_The problem_: Return all of the entries exactly, but do not include the pictures.

Source records
::::::
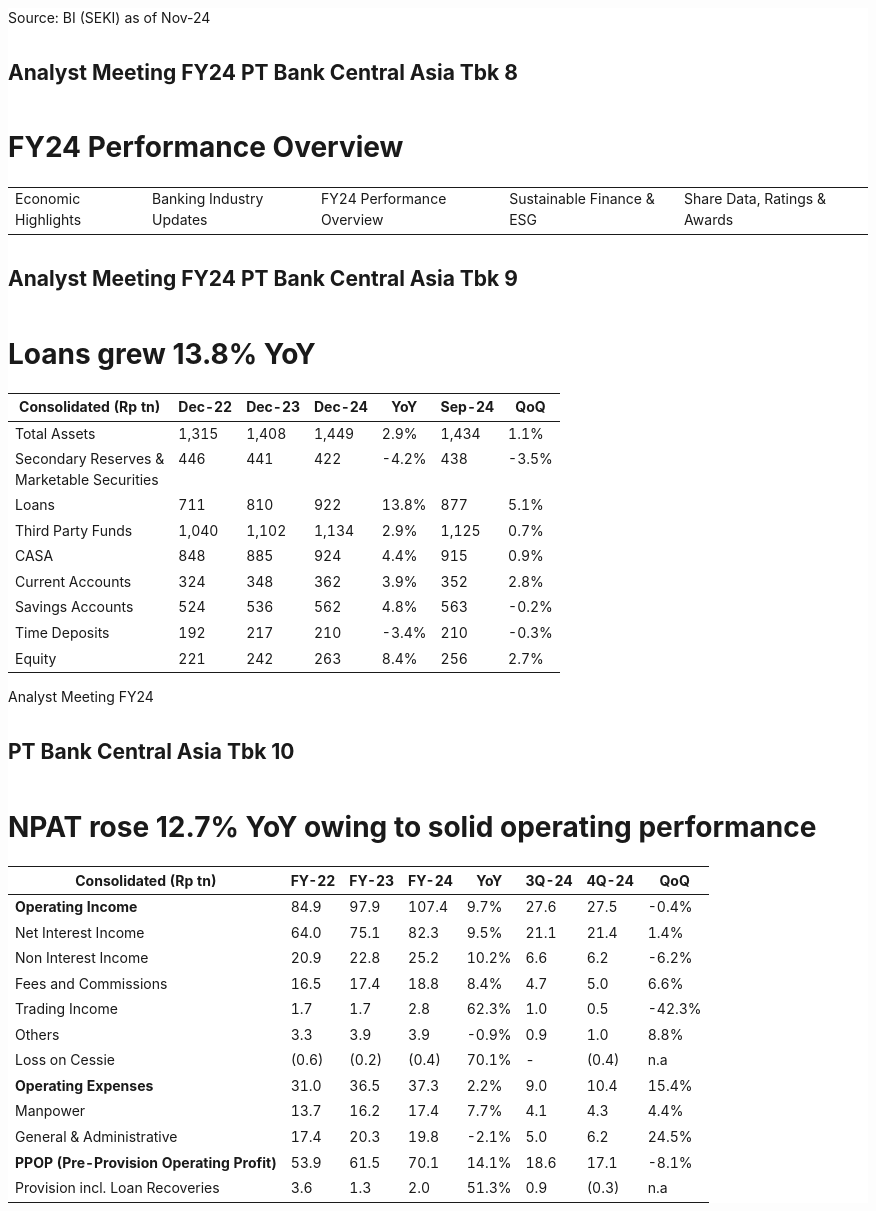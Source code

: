 Source: BI (SEKI) as of Nov-24

Analyst Meeting FY24 PT Bank Central Asia Tbk 8
---
# FY24 Performance Overview

|                     |                          |                           |                           |                              |
| ------------------- | ------------------------ | ------------------------- | ------------------------- | ---------------------------- |
| Economic Highlights | Banking Industry Updates | FY24 Performance Overview | Sustainable Finance & ESG | Share Data, Ratings & Awards |

Analyst Meeting FY24 PT Bank Central Asia Tbk 9
---
# Loans grew 13.8% YoY

| Consolidated (Rp tn)                           | Dec-22 | Dec-23 | Dec-24 | YoY   | Sep-24 | QoQ   |
| ---------------------------------------------- | ------ | ------ | ------ | ----- | ------ | ----- |
| Total Assets                                   | 1,315  | 1,408  | 1,449  | 2.9%  | 1,434  | 1.1%  |
| Secondary Reserves &<br/>Marketable Securities | 446    | 441    | 422    | -4.2% | 438    | -3.5% |
| Loans                                          | 711    | 810    | 922    | 13.8% | 877    | 5.1%  |
| Third Party Funds                              | 1,040  | 1,102  | 1,134  | 2.9%  | 1,125  | 0.7%  |
| CASA                                           | 848    | 885    | 924    | 4.4%  | 915    | 0.9%  |
| Current Accounts                               | 324    | 348    | 362    | 3.9%  | 352    | 2.8%  |
| Savings Accounts                               | 524    | 536    | 562    | 4.8%  | 563    | -0.2% |
| Time Deposits                                  | 192    | 217    | 210    | -3.4% | 210    | -0.3% |
| Equity                                         | 221    | 242    | 263    | 8.4%  | 256    | 2.7%  |

Analyst Meeting FY24

PT Bank Central Asia Tbk  10
---
# NPAT rose 12.7% YoY owing to solid operating performance

| Consolidated (Rp tn)                      | FY-22 | FY-23 | FY-24 | YoY    | 3Q-24 | 4Q-24 | QoQ    |
| ----------------------------------------- | ----- | ----- | ----- | ------ | ----- | ----- | ------ |
| **Operating Income**                      | 84.9  | 97.9  | 107.4 | 9.7%   | 27.6  | 27.5  | -0.4%  |
| Net Interest Income                       | 64.0  | 75.1  | 82.3  | 9.5%   | 21.1  | 21.4  | 1.4%   |
| Non Interest Income                       | 20.9  | 22.8  | 25.2  | 10.2%  | 6.6   | 6.2   | -6.2%  |
| Fees and Commissions                      | 16.5  | 17.4  | 18.8  | 8.4%   | 4.7   | 5.0   | 6.6%   |
| Trading Income                            | 1.7   | 1.7   | 2.8   | 62.3%  | 1.0   | 0.5   | -42.3% |
| Others                                    | 3.3   | 3.9   | 3.9   | -0.9%  | 0.9   | 1.0   | 8.8%   |
| Loss on Cessie                            | (0.6) | (0.2) | (0.4) | 70.1%  | -     | (0.4) | n.a    |
| **Operating Expenses**                    | 31.0  | 36.5  | 37.3  | 2.2%   | 9.0   | 10.4  | 15.4%  |
| Manpower                                  | 13.7  | 16.2  | 17.4  | 7.7%   | 4.1   | 4.3   | 4.4%   |
| General & Administrative                  | 17.4  | 20.3  | 19.8  | -2.1%  | 5.0   | 6.2   | 24.5%  |
| **PPOP (Pre-Provision Operating Profit)** | 53.9  | 61.5  | 70.1  | 14.1%  | 18.6  | 17.1  | -8.1%  |
| Provision incl. Loan Recoveries           | 3.6   | 1.3   | 2.0   | 51.3%  | 0.9   | (0.3) | n.a    |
::::::
_Output of the task_:
Source code

: Source: BI (SEKI) as of Nov-24

Analyst Meeting FY24 PT Bank Central Asia Tbk 8
---
# FY24 Performance Overview

|                     |                          |                           |                           |                              |
| ------------------- | ------------------------ | ------------------------- | ------------------------- | ---------------------------- |
| Economic Highlights | Banking Industry Updates | FY24 Performance Overview | Sustainable Finance & ESG | Share Data, Ratings & Awards |

Analyst Meeting FY24 PT Bank Central Asia Tbk 9
---
# Loans grew 13.8% YoY

| Consolidated (Rp tn)                           | Dec-22 | Dec-23 | Dec-24 | YoY   | Sep-24 | QoQ   |
| ---------------------------------------------- | ------ | ------ | ------ | ----- | ------ | ----- |
| Total Assets                                   | 1,315  | 1,408  | 1,449  | 2.9%  | 1,434  | 1.1%  |
| Secondary Reserves &<br/>Marketable Securities | 446    | 441    | 422    | -4.2% | 438    | -3.5% |
| Loans                                          | 711    | 810    | 922    | 13.8% | 877    | 5.1%  |
| Third Party Funds                              | 1,040  | 1,102  | 1,134  | 2.9%  | 1,125  | 0.7%  |
| CASA                                           | 848    | 885    | 924    | 4.4%  | 915    | 0.9%  |
| Current Accounts                               | 324    | 348    | 362    | 3.9%  | 352    | 2.8%  |
| Savings Accounts                               | 524    | 536    | 562    | 4.8%  | 563    | -0.2% |
| Time Deposits                                  | 192    | 217    | 210    | -3.4% | 210    | -0.3% |
| Equity                                         | 221    | 242    | 263    | 8.4%  | 256    | 2.7%  |

Analyst Meeting FY24

PT Bank Central Asia Tbk  10
---
# NPAT rose 12.7% YoY owing to solid operating performance

| Consolidated (Rp tn)                      | FY-22 | FY-23 | FY-24 | YoY    | 3Q-24 | 4Q-24 | QoQ    |
| ----------------------------------------- | ----- | ----- | ----- | ------ | ----- | ----- | ------ |
| **Operating Income**                      | 84.9  | 97.9  | 107.4 | 9.7%   | 27.6  | 27.5  | -0.4%  |
| Net Interest Income                       | 64.0  | 75.1  | 82.3  | 9.5%   | 21.1  | 21.4  | 1.4%   |
| Non Interest Income                       | 20.9  | 22.8  | 25.2  | 10.2%  | 6.6   | 6.2   | -6.2%  |
| Fees and Commissions                      | 16.5  | 17.4  | 18.8  | 8.4%   | 4.7   | 5.0   | 6.6%   |
| Trading Income                            | 1.7   | 1.7   | 2.8   | 62.3%  | 1.0   | 0.5   | -42.3% |
| Others                                    | 3.3   | 3.9   | 3.9   | -0.9%  | 0.9   | 1.0   | 8.8%   |
| Loss on Cessie                            | (0.6) | (0.2) | (0.4) | 70.1%  | -     | (0.4) | n.a    |
| **Operating Expenses**                    | 31.0  | 36.5  | 37.3  | 2.2%   | 9.0   | 10.4  | 15.4%  |
| Manpower                                  | 13.7  | 16.2  | 17.4  | 7.7%   | 4.1   | 4.3   | 4.4%   |
| General & Administrative                  | 17.4  | 20.3  | 19.8  | -2.1%  | 5.0   | 6.2   | 24.5%  |
| **PPOP (Pre-Provision Operating Profit)** | 53.9  | 61.5  | 70.1  | 14.1%  | 18.6  | 17.1  | -8.1%  |
| Provision incl. Loan Recoveries           | 3.6   | 1.3   | 2.0   | 51.3%  | 0.9   | (0.3) | n.a    |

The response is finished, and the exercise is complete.